Question 8: When you submitted your application for Phase 3 you were confident the County was ready for that. Then we had an outbreak at a local business that derailed that and then the Governor put a pause on any variances statewide. Do you think the Governor’s approach is too draconian? Is his approach the correct one?
It’s the right approach. We wouldn’t be in this position if people would physically distance and use masks. Other countries are opening up. We need to be concerned about doing our share. The best answer to improve mental health is to mask up and social distance. We were in the moderate range and now we’re a 95.6 cases per 100,000. We were at 19.45 cases per 100,000 when we submitted that application in June, over 14 days. Take a look at our website https://clark.wa.gov/public-health and look at epi-curve. July 4 and Labor Day did us in.
The remaining questions and answers will appear in Part 2. We will likely have more interviews with Dr. Melnick. Do you have any questions you’d like us to ask?
Please ask him…
In July, you admitted that current tests are so sensitive can pick up RNA debris from past nonactive infections yet CCPH doesn’t mitigate these from there reporting of positive test results (all presented as active cases), even though early studies show this could represent a majority of the “positive” results?
Also, since your concern is rising about nursing home capacity, why on 3/24 did you direct all nursing homes that they couldn’t deny new residents even if they had Covid symptoms and waiting Covid tests which undoubtably exposed more residents to Covid and lead to more nursing home deaths (up to 60% of all Covid are nursing home related)?

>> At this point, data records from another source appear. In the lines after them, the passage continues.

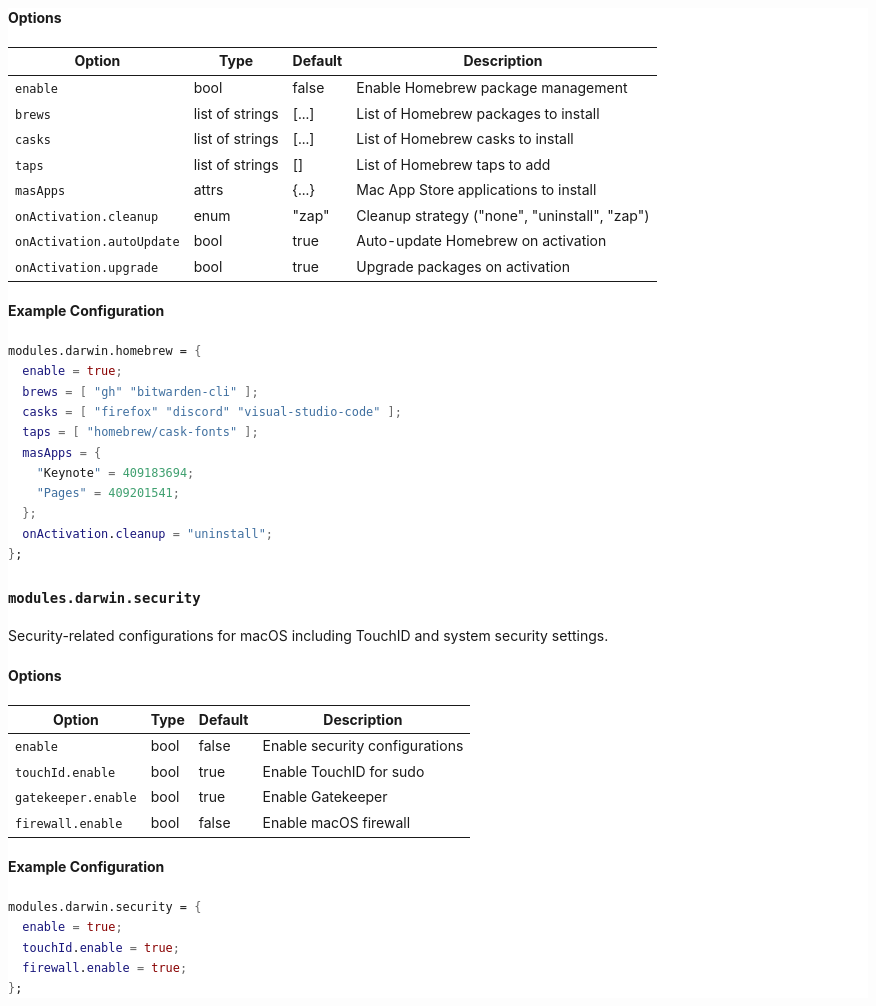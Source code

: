#### Options

| Option | Type | Default | Description |
|--------|------|---------|-------------|
| `enable` | bool | false | Enable Homebrew package management |
| `brews` | list of strings | [...] | List of Homebrew packages to install |
| `casks` | list of strings | [...] | List of Homebrew casks to install |
| `taps` | list of strings | [] | List of Homebrew taps to add |
| `masApps` | attrs | {...} | Mac App Store applications to install |
| `onActivation.cleanup` | enum | "zap" | Cleanup strategy ("none", "uninstall", "zap") |
| `onActivation.autoUpdate` | bool | true | Auto-update Homebrew on activation |
| `onActivation.upgrade` | bool | true | Upgrade packages on activation |

#### Example Configuration

```nix
modules.darwin.homebrew = {
  enable = true;
  brews = [ "gh" "bitwarden-cli" ];
  casks = [ "firefox" "discord" "visual-studio-code" ];
  taps = [ "homebrew/cask-fonts" ];
  masApps = {
    "Keynote" = 409183694;
    "Pages" = 409201541;
  };
  onActivation.cleanup = "uninstall";
};
```

### `modules.darwin.security`

Security-related configurations for macOS including TouchID and system security settings.

#### Options

| Option | Type | Default | Description |
|--------|------|---------|-------------|
| `enable` | bool | false | Enable security configurations |
| `touchId.enable` | bool | true | Enable TouchID for sudo |
| `gatekeeper.enable` | bool | true | Enable Gatekeeper |
| `firewall.enable` | bool | false | Enable macOS firewall |

#### Example Configuration

```nix
modules.darwin.security = {
  enable = true;
  touchId.enable = true;
  firewall.enable = true;
};
```
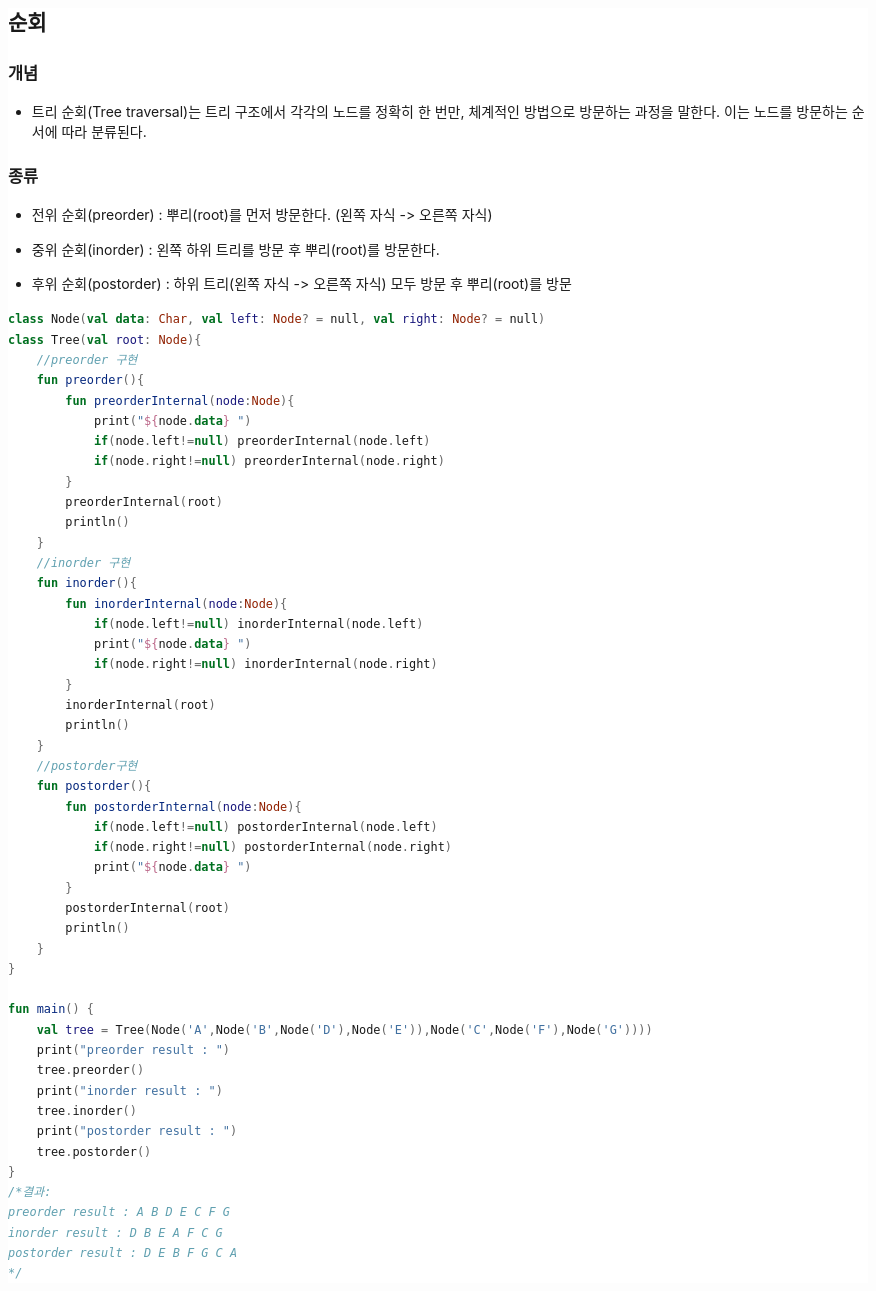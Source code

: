 ## 순회

### 개념

* 트리 순회(Tree traversal)는 트리 구조에서 각각의 노드를 정확히 한 번만, 체계적인 방법으로 방문하는 과정을 말한다. 이는 노드를 방문하는 순서에 따라 분류된다. 

### 종류
* 전위 순회(preorder) : 뿌리(root)를 먼저 방문한다. (왼쪽 자식 -> 오른쪽 자식)

* 중위 순회(inorder) : 왼쪽 하위 트리를 방문 후 뿌리(root)를 방문한다. 

* 후위 순회(postorder) : 하위 트리(왼쪽 자식 -> 오른쪽 자식) 모두 방문 후 뿌리(root)를 방문

```kotlin
class Node(val data: Char, val left: Node? = null, val right: Node? = null)
class Tree(val root: Node){
    //preorder 구현
    fun preorder(){
        fun preorderInternal(node:Node){
            print("${node.data} ")
            if(node.left!=null) preorderInternal(node.left)
            if(node.right!=null) preorderInternal(node.right)
        }
        preorderInternal(root)
        println()
    }
    //inorder 구현
    fun inorder(){
        fun inorderInternal(node:Node){
            if(node.left!=null) inorderInternal(node.left)
            print("${node.data} ")
            if(node.right!=null) inorderInternal(node.right)
        }
        inorderInternal(root)
        println()
    }
    //postorder구현
    fun postorder(){
        fun postorderInternal(node:Node){
            if(node.left!=null) postorderInternal(node.left)
            if(node.right!=null) postorderInternal(node.right)
            print("${node.data} ")
        }
        postorderInternal(root)
        println()
    }
}

fun main() {
    val tree = Tree(Node('A',Node('B',Node('D'),Node('E')),Node('C',Node('F'),Node('G'))))
    print("preorder result : ")
    tree.preorder()
    print("inorder result : ")
    tree.inorder()
    print("postorder result : ")
    tree.postorder()
}
/*결과:
preorder result : A B D E C F G 
inorder result : D B E A F C G 
postorder result : D E B F G C A
*/
```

Recently, it’s been reported that there’s a 20% drop in mortality rates across all age demographics, why aren’t you and others loosing up opening standards in response to this new data?
It is interesting to look at this interview on November 20th and see that the decisions being made by the Clark County Dept. of Health may not have been strict enough, even though many were complaining they were too strict. It will also be interesting to see what people will be saying in January. Will they still be asking to loosen up standards when hospital beds are full and the health system is overloaded?